##### Records for the task
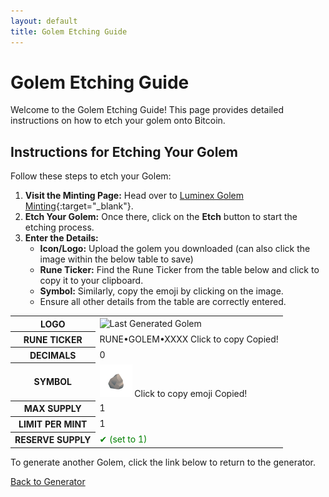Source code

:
 ```yaml
---
layout: default
title: Golem Etching Guide
---
```


# Golem Etching Guide

Welcome to the Golem Etching Guide! This page provides detailed instructions on how to etch your golem onto Bitcoin.

## Instructions for Etching Your Golem
Follow these steps to etch your Golem:

1. **Visit the Minting Page:** Head over to [Luminex Golem Minting](https://luminex.io/runes/mint){:target="_blank"}.
2. **Etch Your Golem:** Once there, click on the **Etch** button to start the etching process.
3. **Enter the Details:**
   - **Icon/Logo:** Upload the golem you downloaded (can also click the image within the below table to save)
   - **Rune Ticker:** Find the Rune Ticker from the table below and click to copy it to your clipboard.
   - **Symbol:** Similarly, copy the emoji by clicking on the image.
   - Ensure all other details from the table are correctly entered.

<div class="info-table">
    <table>
        <tr>
            <th>LOGO</th>
            <td><img id="lastGolemImage" src="" alt="Last Generated Golem"></td>
        </tr>
        <tr>
            <th>RUNE TICKER</th>
            <td id="runeTicker" onclick="copyToClipboard()" style="cursor: pointer;">
                RUNE•GOLEM•XXXX
                <span class="tooltip">Click to copy</span>
                <span class="copy-confirm">Copied!</span>
            </td>
        </tr>
        <tr>
            <th>DECIMALS</th>
            <td>0</td>
        </tr>
        <tr>
            <th>SYMBOL</th>
            <td>
                <div class="emoji-container" onclick="copyEmoji()">
                    <img src="/assets/rock.png" alt="Rock" class="rock-icon">
                    <span id="hiddenEmoji" style="display:none;">🪨</span>
                    <span class="tooltip">Click to copy emoji</span>
                    <span id="copyConfirm" class="copy-confirm">Copied!</span>
                </div>
            </td>
        </tr>
        <tr>
            <th>MAX SUPPLY</th>
            <td>1</td>
        </tr>
        <tr>
            <th>LIMIT PER MINT</th>
            <td>1</td>
        </tr>
        <tr>
            <th>RESERVE SUPPLY</th>
            <td><span style="color: green;">✔ (set to 1)</span></td>
        </tr>
    </table>
</div>

To generate another Golem, click the link below to return to the generator.

<div class="link-container">
    <a href="/golems" class="back-link">Back to Generator</a>
</div>




<script>
document.addEventListener('DOMContentLoaded', function() {
    const lastGolemImageDisplay = localStorage.getItem('lastGolemImageDisplay');
    const lastGolemImageDownload = localStorage.getItem('lastGolemImageDownload');
    const lastGolemHash = localStorage.getItem('lastGolemHash') || 'RUNE•GOLEM•XXXX';

    if (lastGolemImageDisplay && document.getElementById('lastGolemImage')) {
        document.getElementById('lastGolemImage').src = lastGolemImageDisplay;
    }
    document.getElementById('lastGolemImage').addEventListener('click', function() {
        const link = document.createElement('a');
        link.href = lastGolemImageDownload;
        link.download = `rune•golem•${lastGolemHash}.png`;
        link.click();
    });
    if (lastGolemHash && document.getElementById('runeTicker')) {
        document.getElementById('runeTicker').textContent = `RUNE•GOLEM•${lastGolemHash}`;
    }
    // Initialize custom tooltip for runeTicker
    const runeTicker = document.getElementById('runeTicker');
    runeTicker.addEventListener('mouseover', () => showTooltip(runeTicker, 'Click to copy'));
    runeTicker.addEventListener('mouseout', () => hideTooltip(runeTicker));
    runeTicker.addEventListener('click', () => {
        // After a short delay, revert to the "Click to copy" message
        setTimeout(() => showTooltip(runeTicker, 'Click to copy'), 2000);
    });
});



function showTooltip(target, message, customClass = 'tooltip') {
    let tooltip = target.querySelector(`.${customClass}`);
    if (!tooltip) {
        tooltip = document.createElement('span');
        tooltip.className = customClass;
        target.appendChild(tooltip);
    }
    tooltip.textContent = message;
    tooltip.style.display = 'block';
}

function hideTooltip(target, customClass = 'tooltip') {
    let tooltip = target.querySelector(`.${customClass}`);
    if (tooltip) {
        tooltip.style.display = 'none';
    }
}

// Specialized function to show the copy confirmation tooltip
function showCopyConfirm(target, message) {
    showTooltip(target, message, 'copy-confirm');
    setTimeout(() => {
        hideTooltip(target, 'copy-confirm');
    }, 2000);
}

function copyEmoji() {
    const emojiContainer = document.querySelector('.emoji-container');
    const emoji = document.getElementById('hiddenEmoji').textContent;
    navigator.clipboard.writeText(emoji).then(() => {
        // Use the specific copy confirm tooltip function for the emoji
        showCopyConfirm(emojiContainer, 'Copied!');
    }).catch(err => {
        console.error('Failed to copy emoji to clipboard', err);
    });
}

function copyToClipboard() {
    const runeTicker = document.getElementById('runeTicker');
    const runeTickerText = runeTicker.childNodes[0].nodeValue.trim();
    navigator.clipboard.writeText(runeTickerText).then(() => {
        // Use the specific copy confirm tooltip function for the rune ticker
        showCopyConfirm(runeTicker, 'Copied!');
    }).catch(err => {
        console.error('Failed to copy text to clipboard', err);
        alert('Failed to copy text. Please try again.');
    });
}


</script>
##########
Task objective: The required output is the exact run of lines from the start of the records through the line containing "Follow these steps", both ends included, with no pictures.

Answer box:
Source code

:
 ```yaml
---
layout: default
title: Golem Etching Guide
---
```


# Golem Etching Guide

Welcome to the Golem Etching Guide! This page provides detailed instructions on how to etch your golem onto Bitcoin.

## Instructions for Etching Your Golem
Follow these steps to etch your Golem:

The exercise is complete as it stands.